24 октября — на последнем пленуме в канун победы — никто не отрицал, что власть надо брать в ночь на 25-е, как этого требовал Владимир Ильич. Было внесено предложение: всем членам ЦК быть на месте, и никому не отлучаться из Смольного без разрешения Центрального Комитета. А Ногин одновременно рекомендовал выяснить, на какие действия может пойти ЦИК, когда восстание победит.
— Меня беспокоит, какую позицию займут железнодорожники в этот исторический момент. Они признают власть одного лишь Центрального Исполнительного Комитета, и, если после восстания выступят против нас, мы будем отрезаны от всей России.
Центральный Комитет большевиков фактически заседал всю ночь. Но это было необычное заседание: оно прерывалось, когда надо было послать группу товарищей к морякам, солдатам или красногвардейцам, и возобновлялось вновь, как только поступали серьезные известия о ходе восстания. С огромной энергией действовал Военно-революционный комитет Петроградского Совета, душой которого был Военно-революционный центр партии. Но мозгом и сердцем восстания был великий Ленин. Он был оживлен, весел, светился весь изнутри каким-то особенным светом, был непоколебим, уверен и тверд, отмечали товарищи, работавшие с ним в ту ночь. Анатолий Васильевич Луначарский отмечал героические усилия помощников Владимира Ильича: «Я не могу без изумления вспомнить эту ошеломляющую работу и считаю деятельность Военно-революционного комитета в Октябрьские дни одним из проявлений человеческой энергии, доказывающим, какие неисчислимые запасы ее имеются в революционном сердце и на что способно оно, когда его призывает громовой голос революции».
К 10 часам утра 25 октября вся столица находилась под контролем ВРК. Только Зимний дворец, Главный штаб и Мариинский дворец да еще несколько зданий в центре города оставались в руках правительства. Военно-революционный комитет опубликовал обращение «К гражданам России», написанное Владимиром Ильичем. Оно возвещало о победоносном ходе социалистической революции, о низложении Временного правительства.
Виктор Павлович отправился на почтамт и передал по телефону текст обращения в Московский комитет большевиков.
Ночью на пленуме ЦК было решено, что он уедет в Москву вечером 25 октября. А до этого будет заседать в Президиуме II Всероссийского съезда Советов, который откроется в Смольном в два часа дня. Оставалось слишком мало времени, чтобы самому лично убедиться в обстановке, сложившейся в столице. В переполненном трамвае, где страсти кипели, как в огромном котле, где воздавали хвалу Ленину и с той же горячностью проклинали его, он добрался до Невской заставы, повидал старых друзей и выступил перед ними на митинге. Он особенно подчеркнул, что нигде не слышал стрельбы, не видел убитых и раненых.

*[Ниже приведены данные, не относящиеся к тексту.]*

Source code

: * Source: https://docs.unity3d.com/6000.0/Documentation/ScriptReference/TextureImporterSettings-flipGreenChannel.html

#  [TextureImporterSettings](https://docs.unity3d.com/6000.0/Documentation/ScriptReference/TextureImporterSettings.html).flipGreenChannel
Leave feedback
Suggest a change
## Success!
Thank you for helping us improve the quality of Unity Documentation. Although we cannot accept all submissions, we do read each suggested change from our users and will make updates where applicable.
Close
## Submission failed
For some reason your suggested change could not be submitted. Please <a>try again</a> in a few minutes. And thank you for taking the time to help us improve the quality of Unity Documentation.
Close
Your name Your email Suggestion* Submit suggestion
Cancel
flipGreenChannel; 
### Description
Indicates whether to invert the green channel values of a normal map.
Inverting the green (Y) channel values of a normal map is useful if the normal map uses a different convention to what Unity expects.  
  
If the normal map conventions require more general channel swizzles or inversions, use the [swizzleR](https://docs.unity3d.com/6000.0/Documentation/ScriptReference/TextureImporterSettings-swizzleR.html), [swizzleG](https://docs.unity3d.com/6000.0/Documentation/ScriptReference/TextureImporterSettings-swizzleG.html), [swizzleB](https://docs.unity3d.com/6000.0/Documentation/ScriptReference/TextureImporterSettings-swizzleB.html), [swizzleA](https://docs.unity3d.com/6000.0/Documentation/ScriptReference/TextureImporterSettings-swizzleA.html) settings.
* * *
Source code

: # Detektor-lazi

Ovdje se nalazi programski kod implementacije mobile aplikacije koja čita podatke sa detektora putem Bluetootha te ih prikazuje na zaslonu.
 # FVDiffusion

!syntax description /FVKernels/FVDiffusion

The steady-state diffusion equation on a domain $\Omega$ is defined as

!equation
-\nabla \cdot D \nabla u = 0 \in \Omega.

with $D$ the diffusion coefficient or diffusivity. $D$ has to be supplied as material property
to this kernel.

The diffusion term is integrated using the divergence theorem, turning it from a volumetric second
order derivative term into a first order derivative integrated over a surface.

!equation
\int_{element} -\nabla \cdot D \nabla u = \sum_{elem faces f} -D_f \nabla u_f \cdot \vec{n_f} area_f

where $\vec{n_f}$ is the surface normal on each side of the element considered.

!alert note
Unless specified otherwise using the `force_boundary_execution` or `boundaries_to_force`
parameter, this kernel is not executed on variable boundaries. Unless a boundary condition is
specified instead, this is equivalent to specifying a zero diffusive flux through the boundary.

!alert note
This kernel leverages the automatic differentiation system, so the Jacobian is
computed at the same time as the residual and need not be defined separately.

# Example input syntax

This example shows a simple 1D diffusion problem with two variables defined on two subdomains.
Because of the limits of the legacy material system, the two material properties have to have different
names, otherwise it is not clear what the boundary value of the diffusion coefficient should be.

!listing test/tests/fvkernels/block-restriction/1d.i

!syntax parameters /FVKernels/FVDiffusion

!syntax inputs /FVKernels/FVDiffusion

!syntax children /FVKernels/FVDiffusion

— Это великое благо, товарищи, что восстание развивалось бескровно и с такой поразительной быстротой. С первым днем рождения нового мира поздравляю вас, дорогие друзья! — закончил он свою речь.
Съезд не открылся ни в два часа дня и ни в девять часов вечера, когда пришлось отправляться на вокзал. Делегаты съехались близко к одиннадцати. А далеко за полночь прибыли участники штурма Зимнего дворца. И весь зал восторженно приветствовал сообщение о падении Зимнего и об аресте членов Временного правительства.
Когда же поезд, увозивший Ногина, миновал Бологое, II съезд Советов одобрил написанное Лениным воззвание «Рабочим, солдатам и крестьянам!». И в нем говорилось: «Опираясь на волю громадного большинства рабочих, солдат и крестьян, опираясь на совершившееся в Петрограде победоносное восстание рабочих и гарнизона, съезд берет власть в свои руки».
Едва узнали в Москве о сообщении Ногина из Петрограда, как на экстренное заседание собрались два комитета большевиков — городской и окружной, и областное бюро.
В боевой центр по руководству восстанием выдвинули «пятерку»: Владимирский, Подбельский, Пятницкий, Стуков и Соловьев. А старая ленинская гвардия — Ярославский, Ольминский, Скворцов-Степанов, Землячка, Лихачев и Штернберг — раскреплялась по районам — руководить революционными комитетами и готовить отряды Красной гвардии.